TG:  That’s a key thought, Richard. On both levels, exactly. In the history of thought on proportion both of these levels have a profound relationship, as I keep coming back to simply because it’s not an easy idea to grasp.
     The relationship of the body, and the measurement that begins with understanding place, has to do with this walk—when someone walks the town, walks in one direction and then in another. That then becomes the template of the limits of what that town would be. The scale, we often call it "a human scale," but that phrase gets thrown around like all the other terms we’re using—the human scale is so profoundly linked to place, and the analogy of the human scale to the macrocosm, to the divine, is something that I have felt embodied in all cultures.
     In the west there is a loss of that relationship undermining the somatics of place—somatics being the understanding of the body moving through place as distinguished from space—which is more abstract and not yet grounded. We could say space is not grounded by the body, by the collective bodies that inhabit a place. For example, in village life one walks to the well to get water, and that relationship between the well and individual houses starts to determine the limits to that place. When we come to modern urban centers like Bangkok, a city I just returned from, I’m overwhelmed, because in such urban sprawl how does one understand there’s still a relationship between a human being and their stride?

RW:  Excuse me, but could you say a little about that?

TG:  Illich clarifies that character has also to do with accustomed place and is related to stride, or gait. We recognize people’s habits and character from place to place, and when we say groups are "ethnic" —derived from the Greek ethnos— we refer to a group of people who share customs and habits, the tribe. This can be a source of conflict because the stride of one person differs according to his or her ethnos, a set of habits and traits which are lodged in the body so that no matter what a person does, they won’t ever be able to get away from where they came from. The traits ingrained in me I carry from place to place. Illich gave an example of how his German mother had been working in a kitchen with a group of women who had a different way of moving. The other women noticed very soon that she was not from their group because of the way she moved.
     In Illich’s thinking, the question of difference is very important to guard in the contemporary world.

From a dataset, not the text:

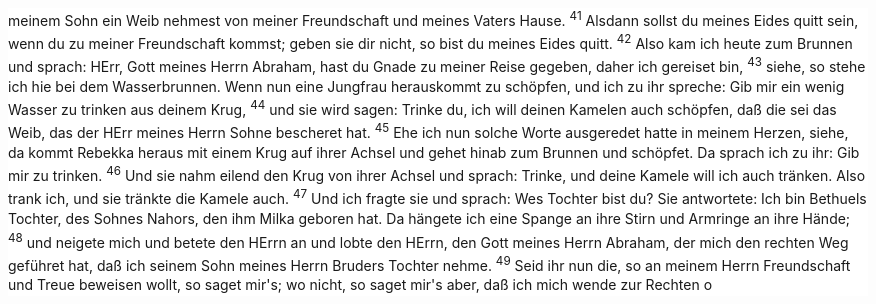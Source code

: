 meinem Sohn ein Weib nehmest von meiner Freundschaft und meines Vaters Hause. <sup>41</sup> Alsdann sollst du meines Eides quitt sein, wenn du zu meiner Freundschaft kommst; geben sie dir nicht, so bist du meines Eides quitt. <sup>42</sup> Also kam ich heute zum Brunnen und sprach: HErr, Gott meines Herrn Abraham, hast du Gnade zu meiner Reise gegeben, daher ich gereiset bin, <sup>43</sup> siehe, so stehe ich hie bei dem Wasserbrunnen. Wenn nun eine Jungfrau herauskommt zu schöpfen, und ich zu ihr spreche: Gib mir ein wenig Wasser zu trinken aus deinem Krug, <sup>44</sup> und sie wird sagen: Trinke du, ich will deinen Kamelen auch schöpfen, daß die sei das Weib, das der HErr meines Herrn Sohne bescheret hat. <sup>45</sup> Ehe ich nun solche Worte ausgeredet hatte in meinem Herzen, siehe, da kommt Rebekka heraus mit einem Krug auf ihrer Achsel und gehet hinab zum Brunnen und schöpfet. Da sprach ich zu ihr: Gib mir zu trinken. <sup>46</sup> Und sie nahm eilend den Krug von ihrer Achsel und sprach: Trinke, und deine Kamele will ich auch tränken. Also trank ich, und sie tränkte die Kamele auch. <sup>47</sup> Und ich fragte sie und sprach: Wes Tochter bist du? Sie antwortete: Ich bin Bethuels Tochter, des Sohnes Nahors, den ihm Milka geboren hat. Da hängete ich eine Spange an ihre Stirn und Armringe an ihre Hände; <sup>48</sup> und neigete mich und betete den HErrn an und lobte den HErrn, den Gott meines Herrn Abraham, der mich den rechten Weg geführet hat, daß ich seinem Sohn meines Herrn Bruders Tochter nehme. <sup>49</sup> Seid ihr nun die, so an meinem Herrn Freundschaft und Treue beweisen wollt, so saget mir's; wo nicht, so saget mir's aber, daß ich mich wende zur Rechten o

In our modern world individual habits and place are in jeopardy due to the homogenization of culture.

RW:  Yes. Getting back to this thing about a person walking off a piece of land, pacing it off. It’s one thing to pace off something feeling that I am here, walking on the ground, aware of hearing the birds, feeling the air around me, of actually being in touch with the place I am in. But that’s quite different from walking, say with a cell phone stuck in my ear, or with my head full of inner talking. Maybe you could say the two examples represent the pre-modern compared to the postmodern or something like that.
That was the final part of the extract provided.